WIND Telecom
- Formerly: Santiago Satélite Solar, C. por A.
- Company type: S.A.
- Industry: Telecommunications
- Founded: 2008
- Headquarters: Santo Domingo, Dominican Republic
- Area served: Dominican Republic
- Products: Mobile telephony, fixed telephony
- Website: www.wind.com.do

= Wind Telecom (Dominican Republic) =

WIND Telecom, S.A. is a telecommunications company in the Dominican Republic which operates networks for wireless Internet over WiMAX, VoIP telephony, and cable over MMDS in the Dominican Republic.

== History ==
On January 29, 2010 WIND announced a partnership with Samsung Electronics to build out their WiMAX network. On November 29, 2010 WIND launched their WiMAX network in Santiago. On March 30, 2011 WIND announced their network buildout had been completed.

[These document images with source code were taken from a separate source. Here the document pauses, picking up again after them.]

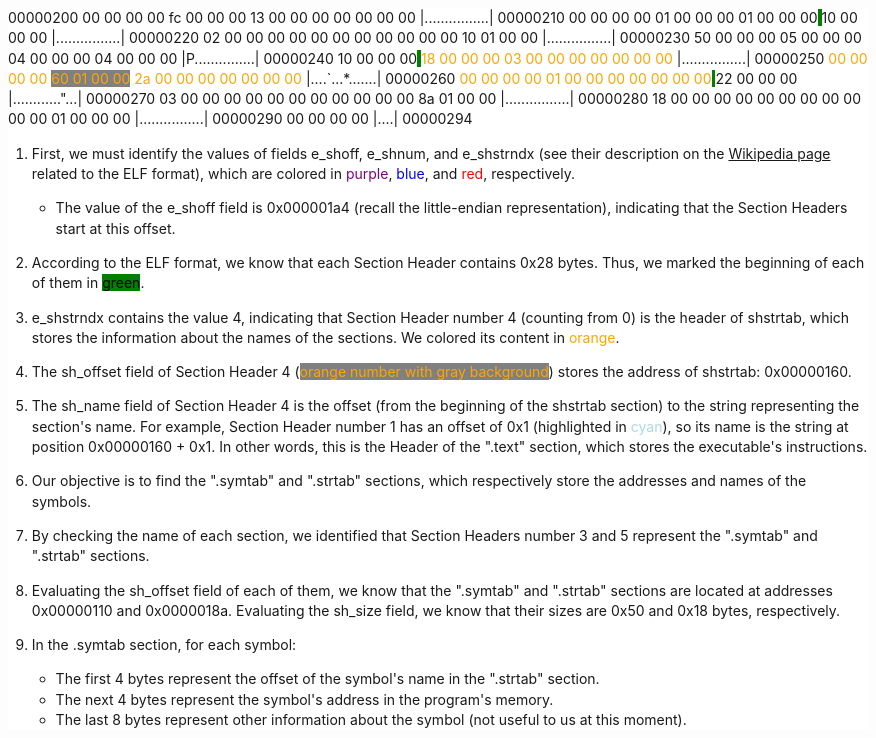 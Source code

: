 00000200  00 00 00 00 fc 00 00 00  13 00 00 00 00 00 00 00  |................|
00000210  00 00 00 00 01 00 00 00  01 00 00 00<mark style="background: green"> </mark>10 00 00 00  |................|
00000220  02 00 00 00 00 00 00 00  00 00 00 00 10 01 00 00  |................|
00000230  50 00 00 00 05 00 00 00  04 00 00 00 04 00 00 00  |P...............|
00000240  10 00 00 00<mark style="background: green"> </mark><mark style="background:transparent;color: orange">18 00 00 00  03 00 00 00 00 00 00 00</mark>  |................|
00000250  <mark style="background:transparent;color: orange">00 00 00 00</mark> <mark style="background:gray;color: orange">60 01 00 00</mark>  <mark style="background:transparent;color: orange">2a 00 00 00 00 00 00 00</mark>  |....`...*.......|
00000260  <mark style="background:transparent;color: orange">00 00 00 00 01 00 00 00  00 00 00 00</mark><mark style="background: green"> </mark>22 00 00 00  |............"...|
00000270  03 00 00 00 00 00 00 00  00 00 00 00 8a 01 00 00  |................|
00000280  18 00 00 00 00 00 00 00  00 00 00 00 01 00 00 00  |................|
00000290  00 00 00 00                                       |....|
00000294
</code></pre>

1. First, we must identify the values of fields e_shoff, e_shnum, and e_shstrndx (see their description on the [Wikipedia page](https://en.wikipedia.org/wiki/Executable_and_Linkable_Format) related to the ELF format), which are colored in <mark style="background:transparent;color: purple">purple</mark>, <mark style="background:transparent;color:blue">blue</mark>, and <mark style="background:transparent;color:red">red</mark>, respectively.

   - The value of the e_shoff field is 0x000001a4 (recall the little-endian representation), indicating that the Section Headers start at this offset.

2. According to the ELF format, we know that each Section Header contains 0x28 bytes. Thus, we marked the beginning of each of them in <mark style="background: green">green</mark>.

3. e_shstrndx contains the value 4, indicating that Section Header number 4 (counting from 0) is the header of shstrtab, which stores the information about the names of the sections. We colored its content in <mark style="background:transparent;color:orange">orange</mark>.

4. The sh_offset field of Section Header 4 (<mark style="background:gray;color: orange">orange number with gray background</mark>) stores the address of shstrtab: 0x00000160.

5. The sh_name field of Section Header 4 is the offset (from the beginning of the shstrtab section) to the string representing the section's name. For example, Section Header number 1 has an offset of 0x1 (highlighted in <mark style="background:transparent;color: lightblue">cyan</mark>), so its name is the string at position 0x00000160 + 0x1. In other words, this is the Header of the ".text" section, which stores the executable's instructions.

6. Our objective is to find the ".symtab" and ".strtab" sections, which respectively store the addresses and names of the symbols.

7. By checking the name of each section, we identified that Section Headers number 3 and 5 represent the ".symtab" and ".strtab" sections.

8. Evaluating the sh_offset field of each of them, we know that the ".symtab" and ".strtab" sections are located at addresses 0x00000110 and 0x0000018a. Evaluating the sh_size field, we know that their sizes are 0x50 and 0x18 bytes, respectively.

9. In the .symtab section, for each symbol:

   - The first 4 bytes represent the offset of the symbol's name in the ".strtab" section.
   - The next 4 bytes represent the symbol's address in the program's memory.
   - The last 8 bytes represent other information about the symbol (not useful to us at this moment).
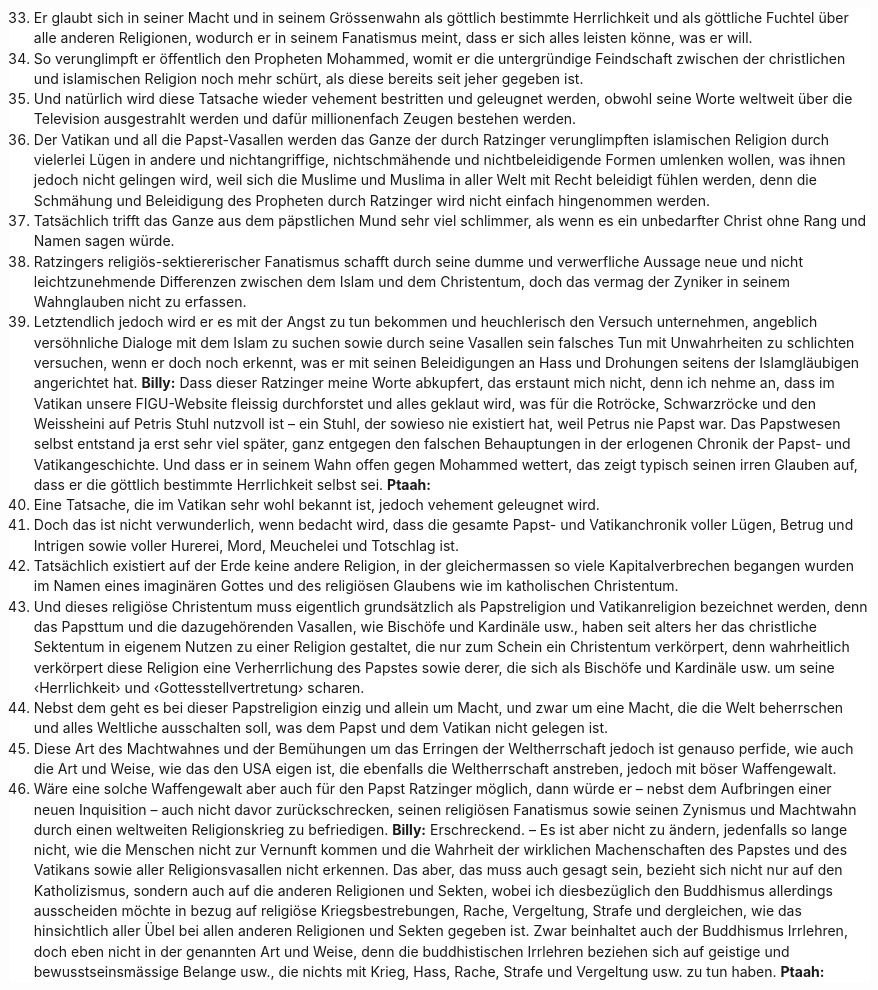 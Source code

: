 33. Er glaubt sich in seiner Macht und in seinem Grössenwahn als göttlich bestimmte Herrlichkeit und als göttliche Fuchtel über alle anderen Religionen, wodurch er in seinem Fanatismus meint, dass er sich alles leisten könne, was er will.
34. So verunglimpft er öffentlich den Propheten Mohammed, womit er die untergründige Feindschaft zwischen der christlichen und islamischen Religion noch mehr schürt, als diese bereits seit jeher gegeben ist.
35. Und natürlich wird diese Tatsache wieder vehement bestritten und geleugnet werden, obwohl seine Worte weltweit über die Television ausgestrahlt werden und dafür millionenfach Zeugen bestehen werden.
36. Der Vatikan und all die Papst-Vasallen werden das Ganze der durch Ratzinger verunglimpften islamischen Religion durch vielerlei Lügen in andere und nichtangriffige, nichtschmähende und nichtbeleidigende Formen umlenken wollen, was ihnen jedoch nicht gelingen wird, weil sich die Muslime und Muslima in aller Welt mit Recht beleidigt fühlen werden, denn die Schmähung und Beleidigung des Propheten durch Ratzinger wird nicht einfach hingenommen werden.
37. Tatsächlich trifft das Ganze aus dem päpstlichen Mund sehr viel schlimmer, als wenn es ein unbedarfter Christ ohne Rang und Namen sagen würde.
38. Ratzingers religiös-sektiererischer Fanatismus schafft durch seine dumme und verwerfliche Aussage neue und nicht leichtzunehmende Differenzen zwischen dem Islam und dem Christentum, doch das vermag der Zyniker in seinem Wahnglauben nicht zu erfassen.
39. Letztendlich jedoch wird er es mit der Angst zu tun bekommen und heuchlerisch den Versuch unternehmen, angeblich versöhnliche Dialoge mit dem Islam zu suchen sowie durch seine Vasallen sein falsches Tun mit Unwahrheiten zu schlichten versuchen, wenn er doch noch erkennt, was er mit seinen Beleidigungen an Hass und Drohungen seitens der Islamgläubigen angerichtet hat.
**Billy:**
Dass dieser Ratzinger meine Worte abkupfert, das erstaunt mich nicht, denn ich nehme an, dass im Vatikan unsere FIGU-Website fleissig durchforstet und alles geklaut wird, was für die Rotröcke, Schwarzröcke und den Weissheini auf Petris Stuhl nutzvoll ist – ein Stuhl, der sowieso nie existiert hat, weil Petrus nie Papst war. Das Papstwesen selbst entstand ja erst sehr viel später, ganz entgegen den falschen Behauptungen in der erlogenen Chronik der Papst- und Vatikangeschichte. Und dass er in seinem Wahn offen gegen Mohammed wettert, das zeigt typisch seinen irren Glauben auf, dass er die göttlich bestimmte Herrlichkeit selbst sei.
**Ptaah:**
40. Eine Tatsache, die im Vatikan sehr wohl bekannt ist, jedoch vehement geleugnet wird.
41. Doch das ist nicht verwunderlich, wenn bedacht wird, dass die gesamte Papst- und Vatikanchronik voller Lügen, Betrug und Intrigen sowie voller Hurerei, Mord, Meuchelei und Totschlag ist.
42. Tatsächlich existiert auf der Erde keine andere Religion, in der gleichermassen so viele Kapitalverbrechen begangen wurden im Namen eines imaginären Gottes und des religiösen Glaubens wie im katholischen Christentum.
43. Und dieses religiöse Christentum muss eigentlich grundsätzlich als Papstreligion und Vatikanreligion bezeichnet werden, denn das Papsttum und die dazugehörenden Vasallen, wie Bischöfe und Kardinäle usw., haben seit alters her das christliche Sektentum in eigenem Nutzen zu einer Religion gestaltet, die nur zum Schein ein Christentum verkörpert, denn wahrheitlich verkörpert diese Religion eine Verherrlichung des Papstes sowie derer, die sich als Bischöfe und Kardinäle usw. um seine ‹Herrlichkeit› und ‹Gottesstellvertretung› scharen.
44. Nebst dem geht es bei dieser Papstreligion einzig und allein um Macht, und zwar um eine Macht, die die Welt beherrschen und alles Weltliche ausschalten soll, was dem Papst und dem Vatikan nicht gelegen ist.
45. Diese Art des Machtwahnes und der Bemühungen um das Erringen der Weltherrschaft jedoch ist genauso perfide, wie auch die Art und Weise, wie das den USA eigen ist, die ebenfalls die Weltherrschaft anstreben, jedoch mit böser Waffengewalt.
46. Wäre eine solche Waffengewalt aber auch für den Papst Ratzinger möglich, dann würde er – nebst dem Aufbringen einer neuen Inquisition – auch nicht davor zurückschrecken, seinen religiösen Fanatismus sowie seinen Zynismus und Machtwahn durch einen weltweiten Religionskrieg zu befriedigen.
**Billy:**
Erschreckend. – Es ist aber nicht zu ändern, jedenfalls so lange nicht, wie die Menschen nicht zur Vernunft kommen und die Wahrheit der wirklichen Machenschaften des Papstes und des Vatikans sowie aller Religionsvasallen nicht erkennen. Das aber, das muss auch gesagt sein, bezieht sich nicht nur auf den Katholizismus, sondern auch auf die anderen Religionen und Sekten, wobei ich diesbezüglich den Buddhismus allerdings ausscheiden möchte in bezug auf religiöse Kriegsbestrebungen, Rache, Vergeltung, Strafe und dergleichen, wie das hinsichtlich aller Übel bei allen anderen Religionen und Sekten gegeben ist. Zwar beinhaltet auch der Buddhismus Irrlehren, doch eben nicht in der genannten Art und Weise, denn die buddhistischen Irrlehren beziehen sich auf geistige und bewusstseinsmässige Belange usw., die nichts mit Krieg, Hass, Rache, Strafe und Vergeltung usw. zu tun haben.
**Ptaah:**
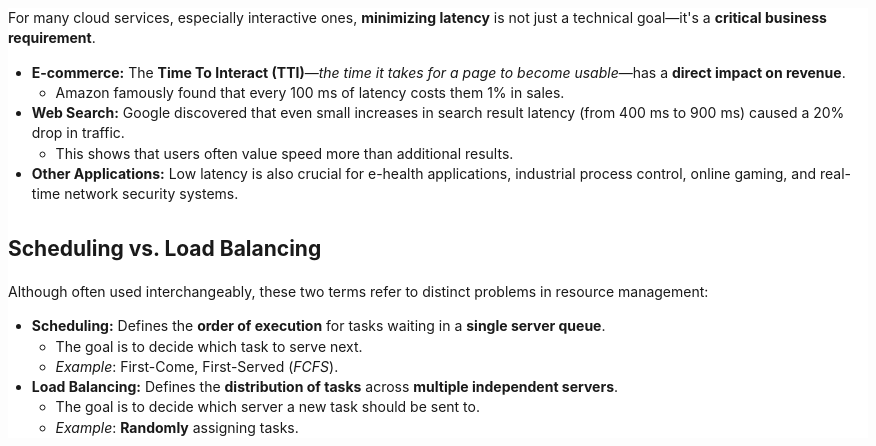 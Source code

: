 For many cloud services, especially interactive ones, **minimizing latency** is not just a technical goal—it's a **critical business requirement**.

  * **E-commerce:** The **Time To Interact (TTI)**—*the time it takes for a page to become usable*—has a **direct impact on revenue**. 
    * Amazon famously found that every 100 ms of latency costs them 1% in sales.
  * **Web Search:** Google discovered that even small increases in search result latency (from 400 ms to 900 ms) caused a 20% drop in traffic. 
    * This shows that users often value speed more than additional results.
  * **Other Applications:** Low latency is also crucial for e-health applications, industrial process control, online gaming, and real-time network security systems.

## Scheduling vs. Load Balancing

Although often used interchangeably, these two terms refer to distinct problems in resource management:

  * **Scheduling:** Defines the **order of execution** for tasks waiting in a **single server queue**. 
    * The goal is to decide which task to serve next. 
    * *Example*: First-Come, First-Served (*FCFS*).
  * **Load Balancing:** Defines the **distribution of tasks** across **multiple independent servers**. 
    * The goal is to decide which server a new task should be sent to. 
    * *Example*: **Randomly** assigning tasks. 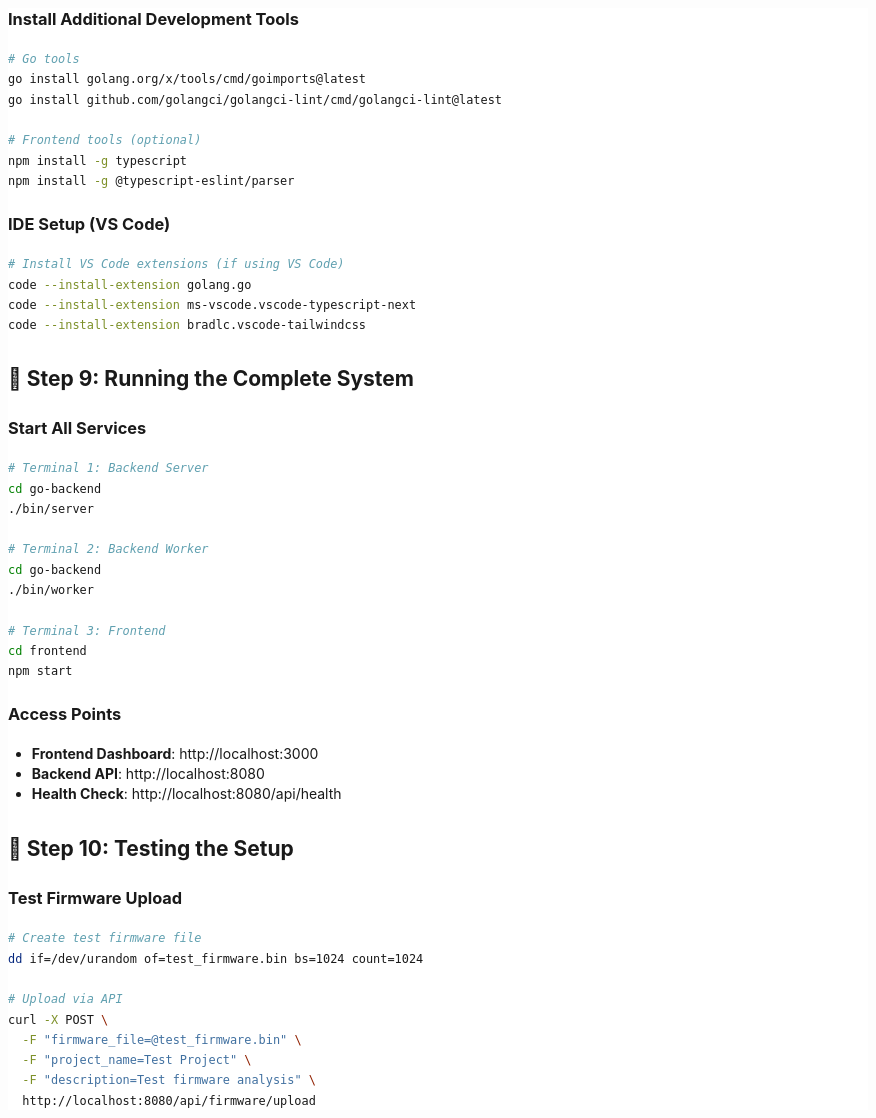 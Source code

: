 ### Install Additional Development Tools
```bash
# Go tools
go install golang.org/x/tools/cmd/goimports@latest
go install github.com/golangci/golangci-lint/cmd/golangci-lint@latest

# Frontend tools (optional)
npm install -g typescript
npm install -g @typescript-eslint/parser
```

### IDE Setup (VS Code)
```bash
# Install VS Code extensions (if using VS Code)
code --install-extension golang.go
code --install-extension ms-vscode.vscode-typescript-next
code --install-extension bradlc.vscode-tailwindcss
```

## 🚀 Step 9: Running the Complete System

### Start All Services
```bash
# Terminal 1: Backend Server
cd go-backend
./bin/server

# Terminal 2: Backend Worker
cd go-backend
./bin/worker

# Terminal 3: Frontend
cd frontend
npm start
```

### Access Points
- **Frontend Dashboard**: http://localhost:3000
- **Backend API**: http://localhost:8080
- **Health Check**: http://localhost:8080/api/health

## 🧪 Step 10: Testing the Setup

### Test Firmware Upload
```bash
# Create test firmware file
dd if=/dev/urandom of=test_firmware.bin bs=1024 count=1024

# Upload via API
curl -X POST \
  -F "firmware_file=@test_firmware.bin" \
  -F "project_name=Test Project" \
  -F "description=Test firmware analysis" \
  http://localhost:8080/api/firmware/upload
```
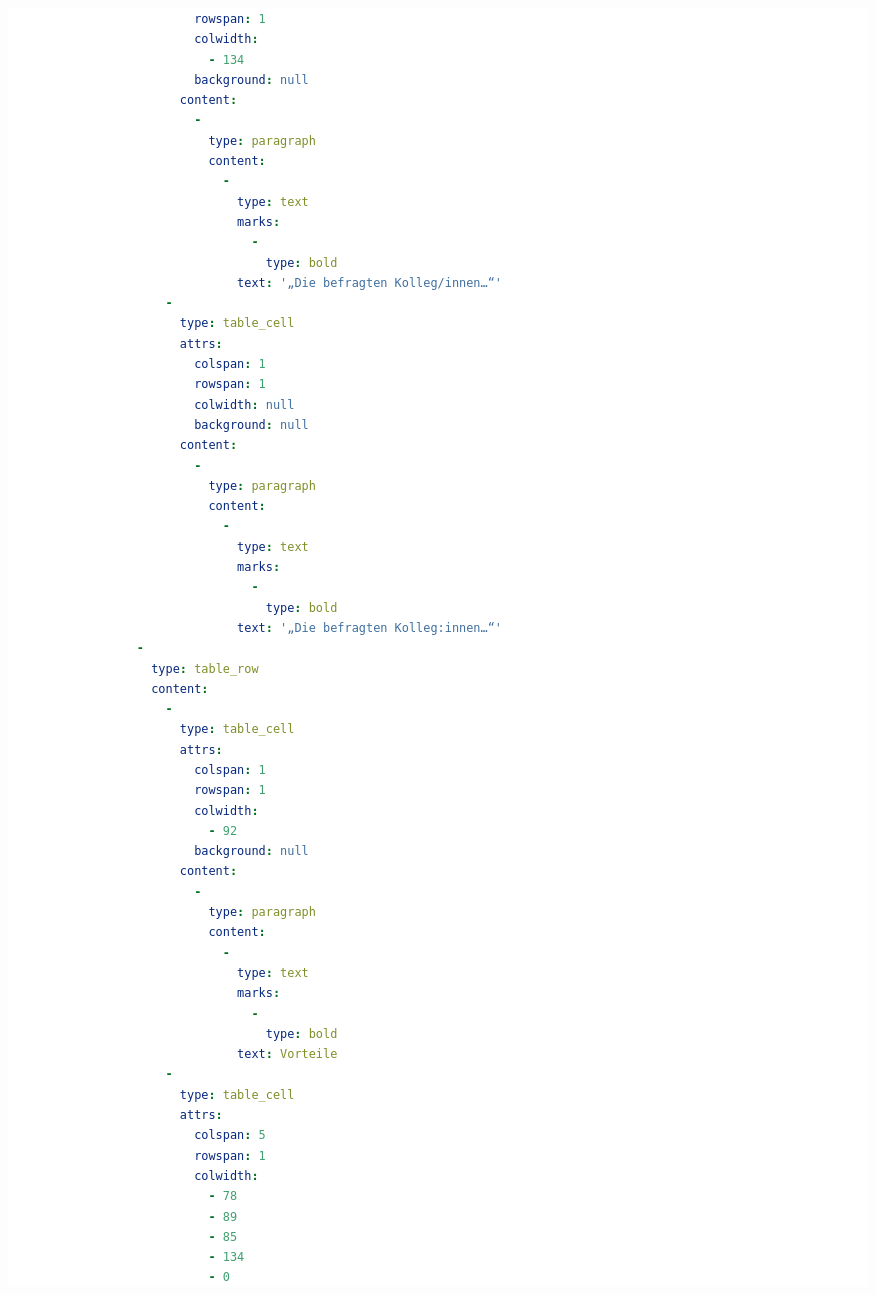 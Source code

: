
 ```yaml
                          rowspan: 1
                          colwidth:
                            - 134
                          background: null
                        content:
                          -
                            type: paragraph
                            content:
                              -
                                type: text
                                marks:
                                  -
                                    type: bold
                                text: '„Die befragten Kolleg/innen…“'
                      -
                        type: table_cell
                        attrs:
                          colspan: 1
                          rowspan: 1
                          colwidth: null
                          background: null
                        content:
                          -
                            type: paragraph
                            content:
                              -
                                type: text
                                marks:
                                  -
                                    type: bold
                                text: '„Die befragten Kolleg:innen…“'
                  -
                    type: table_row
                    content:
                      -
                        type: table_cell
                        attrs:
                          colspan: 1
                          rowspan: 1
                          colwidth:
                            - 92
                          background: null
                        content:
                          -
                            type: paragraph
                            content:
                              -
                                type: text
                                marks:
                                  -
                                    type: bold
                                text: Vorteile
                      -
                        type: table_cell
                        attrs:
                          colspan: 5
                          rowspan: 1
                          colwidth:
                            - 78
                            - 89
                            - 85
                            - 134
                            - 0
```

In June 2014, media announced the deployment of a TDD-LTE based network built by ZTE.

== Services ==

=== Consumer ===
WIND Telecom provides bundled services under the WIND brand. These bundles offer discounts on their Television, Internet, and Telephone services.

Internet is provided over WiMAX. As of December 2012, their available speeds are as follows.

| Prepaid |  | Postpaid |  |
|---|---|---|---|
| Download | Upload | Download | Upload |
| 512kbit/s | 256kbit/s | 1Mbit/s | 256kbit/s |
| 1Mbit/s | 256kbit/s | 1.5Mbit/s | 512kbit/s |
| 1.5Mbit/s | 384kbit/s | 2Mbit/s | 512kbit/s |
| 2Mbit/s | 512kbit/s | 3Mbit/s | 1Mbit/s |
| 3Mbit/s | 768kbit/s | Unlimited |  |

=== Enterprise ===
WIND offers symmetric and asymmetric Internet over WiMAX as well as Internet Backhaul over fibre or microwave. WIND also provides SIP telephone, television, and virtual fax services.